Task directions =
Your answer consists of the lines in the data that contain "master". Copy each of them.

Material provided =
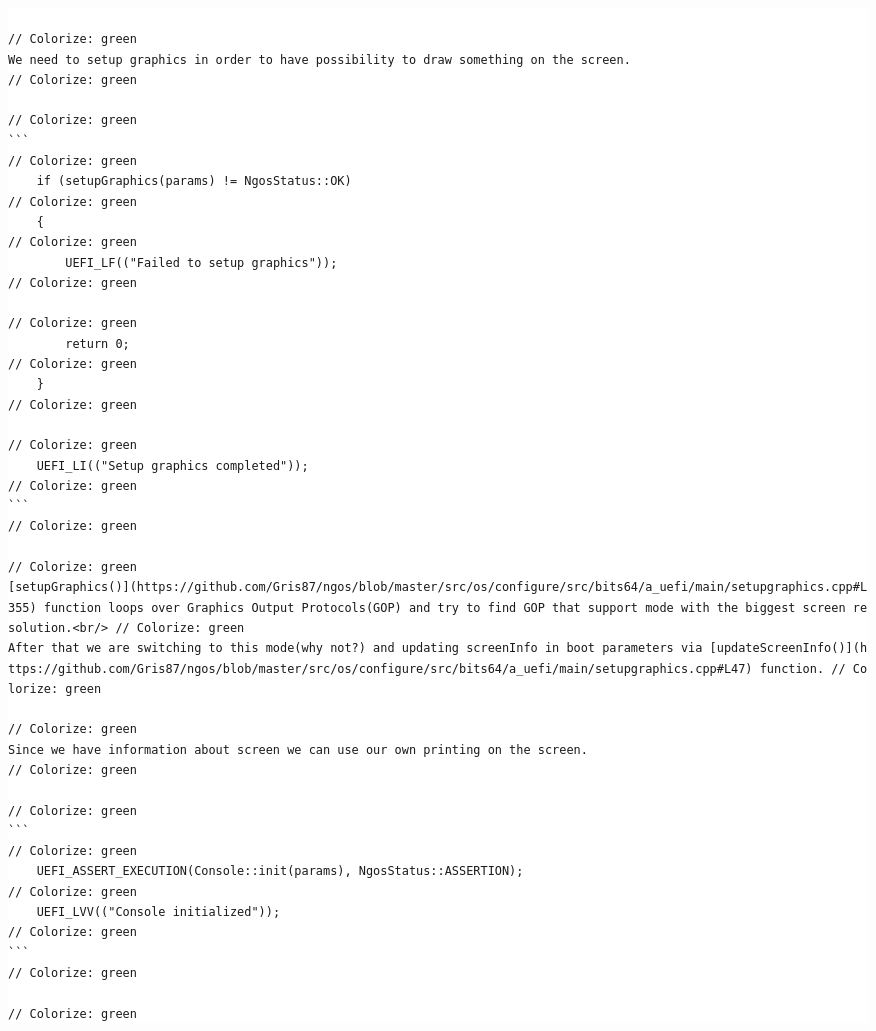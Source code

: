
 ```                                                                                                                                                                                                      // Colorize: green
                                                                                                                                                                                                         // Colorize: green
We need to setup graphics in order to have possibility to draw something on the screen.                                                                                                                  // Colorize: green
                                                                                                                                                                                                         // Colorize: green
```                                                                                                                                                                                                      // Colorize: green
    if (setupGraphics(params) != NgosStatus::OK)                                                                                                                                                         // Colorize: green
    {                                                                                                                                                                                                    // Colorize: green
        UEFI_LF(("Failed to setup graphics"));                                                                                                                                                           // Colorize: green
                                                                                                                                                                                                         // Colorize: green
        return 0;                                                                                                                                                                                        // Colorize: green
    }                                                                                                                                                                                                    // Colorize: green
                                                                                                                                                                                                         // Colorize: green
    UEFI_LI(("Setup graphics completed"));                                                                                                                                                               // Colorize: green
```                                                                                                                                                                                                      // Colorize: green
                                                                                                                                                                                                         // Colorize: green
[setupGraphics()](https://github.com/Gris87/ngos/blob/master/src/os/configure/src/bits64/a_uefi/main/setupgraphics.cpp#L355) function loops over Graphics Output Protocols(GOP) and try to find GOP that support mode with the biggest screen resolution.<br/> // Colorize: green
After that we are switching to this mode(why not?) and updating screenInfo in boot parameters via [updateScreenInfo()](https://github.com/Gris87/ngos/blob/master/src/os/configure/src/bits64/a_uefi/main/setupgraphics.cpp#L47) function. // Colorize: green
                                                                                                                                                                                                         // Colorize: green
Since we have information about screen we can use our own printing on the screen.                                                                                                                        // Colorize: green
                                                                                                                                                                                                         // Colorize: green
```                                                                                                                                                                                                      // Colorize: green
    UEFI_ASSERT_EXECUTION(Console::init(params), NgosStatus::ASSERTION);                                                                                                                                 // Colorize: green
    UEFI_LVV(("Console initialized"));                                                                                                                                                                   // Colorize: green
```                                                                                                                                                                                                      // Colorize: green
                                                                                                                                                                                                         // Colorize: green
```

Finished exercise =
[setupGraphics()](https://github.com/Gris87/ngos/blob/master/src/os/configure/src/bits64/a_uefi/main/setupgraphics.cpp#L355) function loops over Graphics Output Protocols(GOP) and try to find GOP that support mode with the biggest screen resolution.<br/> // Colorize: green
After that we are switching to this mode(why not?) and updating screenInfo in boot parameters via [updateScreenInfo()](https://github.com/Gris87/ngos/blob/master/src/os/configure/src/bits64/a_uefi/main/setupgraphics.cpp#L47) function. // Colorize: green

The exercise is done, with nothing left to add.